En fait, poursuit-il, on n’en était qu’à la phase préliminaire durant la campagne précédant les élections de décembre 2014 : « C’était un avant-goût. D’ailleurs, depuis les dernières élections générales, le nombre d’utilisateurs sur les réseaux sociaux a presque doublé. » Il précise que le temps que passent les internautes sur les réseaux sociaux a lui aussi augmenté. Faire régulièrement un tour sur sa page Facebook, par exemple, est devenue quelque chose d’instinctif.
Javed Bolah explique que c’est justement parce qu’on peut toucher le plus grand nombre sur différentes plateformes en ligne que les campagnes de désinformation sont nombreuses. « La méthode One-to-One requiert beaucoup de temps et de ressources, alors qu’il suffit d’un clic pour qu’un post soit vu et partagé par des milliers de personnes », renchérit-il.
Mais ces fake news, aussi appelées infox, parviendront-elles vraiment à influencer le choix des électeurs ? Le CEO de Cerebro est d’avis que de nombreuses personnes ont déjà pris leur décision et que rien ne pourra leur faire changer d’avis, et ce peu importent les fake news qui pullulent sur la Toile. « Environ 50 % à 60 % de la population est indécise. Cela ne signifie pas pour autant que ces gens-là n’ont pas fait leur choix ou encore qu’ils sont dupes. Cela peut vouloir dire qu’ils prennent le temps d’analyser la situation », souligne-t-il.
Pour lui, l’explosion de fake news sur les réseaux sociaux n’aurait peut-être pas été la même si la campagne électorale avait été plus courte. « Certains espèrent qu’à force de répéter et de passer des images en boucle, cela s’ancrera dans la tête des gens », dit-il.
Vino Sookloll, directeur de FCB Cread, fait ressortir que s’il y a des personnes qui se laissent facilement influencer, d’autres réfléchissent. Et cela est valable en temps normal, pas seulement pour les élections générales, selon lui. « Il y a plusieurs types d’internautes. Certains sautent sur des informations, qu’elles soient vraies ou fausses, qui circulent sur les réseaux sociaux et les partagent. D’autres se contentent de like ces publications. D’autres encore ne feront que les lire. En réalité, cela revient au même », analyse-t-il.

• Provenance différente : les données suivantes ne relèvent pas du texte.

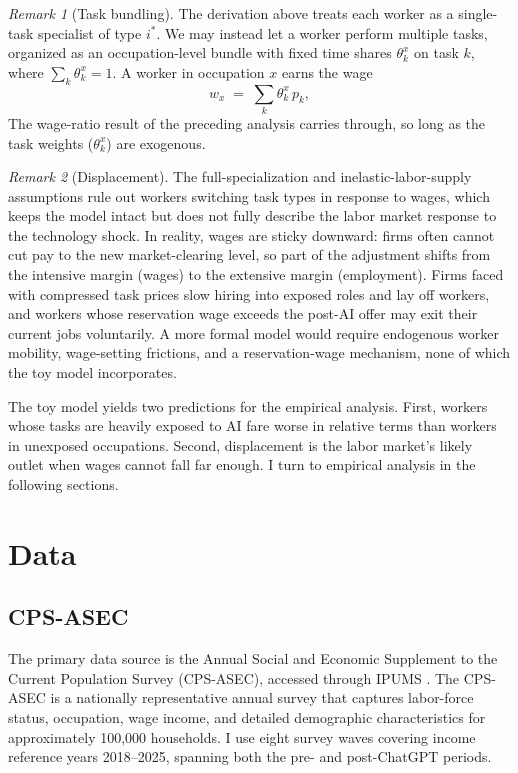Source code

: \documentclass[11pt]{article}
\theoremstyle{plain}
\theoremstyle{remark}
\newtheorem{remark}{Remark}
\begin{document}
\begin{remark}[Task bundling]
The derivation above treats each worker as a single-task specialist of type $i^*$. We may instead let a worker perform multiple tasks, organized as an occupation-level bundle with fixed time shares $\theta_k^x$ on task $k$, where $\sum_k \theta_k^x = 1$. A worker in occupation $x$ earns the wage
\begin{equation}
  w_x \;=\; \sum_k \theta_k^x \, p_k,
  \label{eq:bundle}
\end{equation}
  The wage-ratio result of the preceding analysis carries through, so long as the task weights ($\theta_k^x$) are exogenous.
\end{remark}

\begin{remark}[Displacement]
The full-specialization and inelastic-labor-supply assumptions rule out workers switching task types in response to wages, which keeps the model intact but does not fully describe the labor market response to the technology shock.  In reality, wages are sticky downward: firms often cannot cut pay to the new market-clearing level, so part of the adjustment shifts from the intensive margin (wages) to the extensive margin (employment).  Firms faced with compressed task prices slow hiring into exposed roles and lay off workers, and workers whose reservation wage exceeds the post-AI offer may exit their current jobs voluntarily.  A more formal model would require endogenous worker mobility, wage-setting frictions, and a reservation-wage mechanism, none of which the toy model incorporates.
\end{remark}

The toy model yields two predictions for the empirical analysis. First, workers whose tasks are heavily exposed to AI fare worse in relative terms than workers in unexposed occupations. Second, displacement is the labor market's likely outlet when wages cannot fall far enough. I turn to empirical analysis in the following sections.

\section{Data}
\label{sec:data}

\subsection{CPS-ASEC}

The primary data source is the Annual Social and Economic Supplement to the Current Population Survey (CPS-ASEC), accessed through IPUMS \parencite{ipumscps2025}. The CPS-ASEC is a nationally representative annual survey that captures labor-force status, occupation, wage income, and detailed demographic characteristics for approximately 100,000 households. I use eight survey waves covering income reference years 2018--2025, spanning both the pre- and post-ChatGPT periods.
\end{document}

Il est difficile, selon lui, de discerner le vrai du faux dans l’ère de l’information complexe dans laquelle nous vivons. « Aujourd’hui nous sommes dans l’instantané. Certains ne font que balancer des choses sur les réseaux sociaux pour voir comment réagissent des gens », indique Vino Sookloll.
Il trouve « déplorable » que tout le monde ne fasse pas l’effort de réfléchir, se laissant plutôt influencer par autrui. « Cela concerne surtout les indécis. Fake news ou pas, après discussions avec d’autres, certaines personnes peuvent se laisser influencer dans leur choix. Je prends l’exemple de quelqu’un qui doit acheter un téléphone portable mais qui n’y connaît rien. Il cherchera conseil auprès d’autres personnes. S’il décide de leur faire confiance, il achètera le cellulaire qui lui aura été recommandé. »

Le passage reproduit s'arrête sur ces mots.